> **RECORD EXCERPTS**:
****************************************

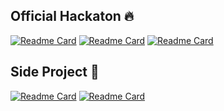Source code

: <!--

**Here are some ideas to get you started:**

🙋‍♀️ A short introduction - what is your organization all about?
🌈 Contribution guidelines - how can the community get involved?
👩‍💻 Useful resources - where can the community find your docs? Is there anything else the community should know?
🍿 Fun facts - what does your team eat for breakfast?
🧙 Remember, you can do mighty things with the power of [Markdown](https://docs.github.com/github/writing-on-github/getting-started-with-writing-and-formatting-on-github/basic-writing-and-formatting-syntax)
-->

## Official Hackaton 🔥

[![Readme Card](https://github-readme-stats.vercel.app/api/pin/?username=Khaniee&repo=hackaton_ifm)](https://github.com/Khaniee/hackaton_ifm) [![Readme Card](https://github-readme-stats.vercel.app/api/pin/?username=Dream-IT-MG&repo=devfest_hackaton)](https://github.com/Khaniee/devfest_hackaton)
[![Readme Card](https://github-readme-stats.vercel.app/api/pin/?username=Dream-IT-MG&repo=webcup_2024.frontend)](https://github.com/Khaniee/webcup_2024.frontend)

## Side Project 🌟

[![Readme Card](https://github-readme-stats.vercel.app/api/pin/?username=Khaniee&repo=app_commande_produit)](https://github.com/Khaniee/app_commande_produit) [![Readme Card](https://github-readme-stats.vercel.app/api/pin/?username=Khaniee&repo=calendar_app)](https://github.com/Khaniee/calendar_app)
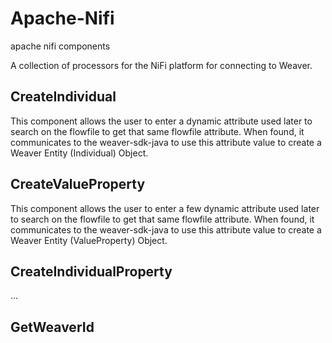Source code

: # Apache-Nifi
apache nifi components

A collection of processors for the NiFi platform for connecting to Weaver.

## CreateIndividual

This component allows the user to enter a dynamic attribute used later to search on the flowfile to get that same flowfile attribute.
When found, it communicates to the weaver-sdk-java to use this attribute value to create a Weaver Entity (Individual) Object.

## CreateValueProperty

This component allows the user to enter a few dynamic attribute used later to search on the flowfile to get that same flowfile attribute.
When found, it communicates to the weaver-sdk-java to use this attribute value to create a Weaver Entity (ValueProperty) Object.

## CreateIndividualProperty
...

## GetWeaverId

****************************************

> **ASSIGNED TASK**: What is the number of lines in the data that hold the word "community"? Reply with that number and nothing else.

> **SOLUTION TO THIS PROBLEM**: 2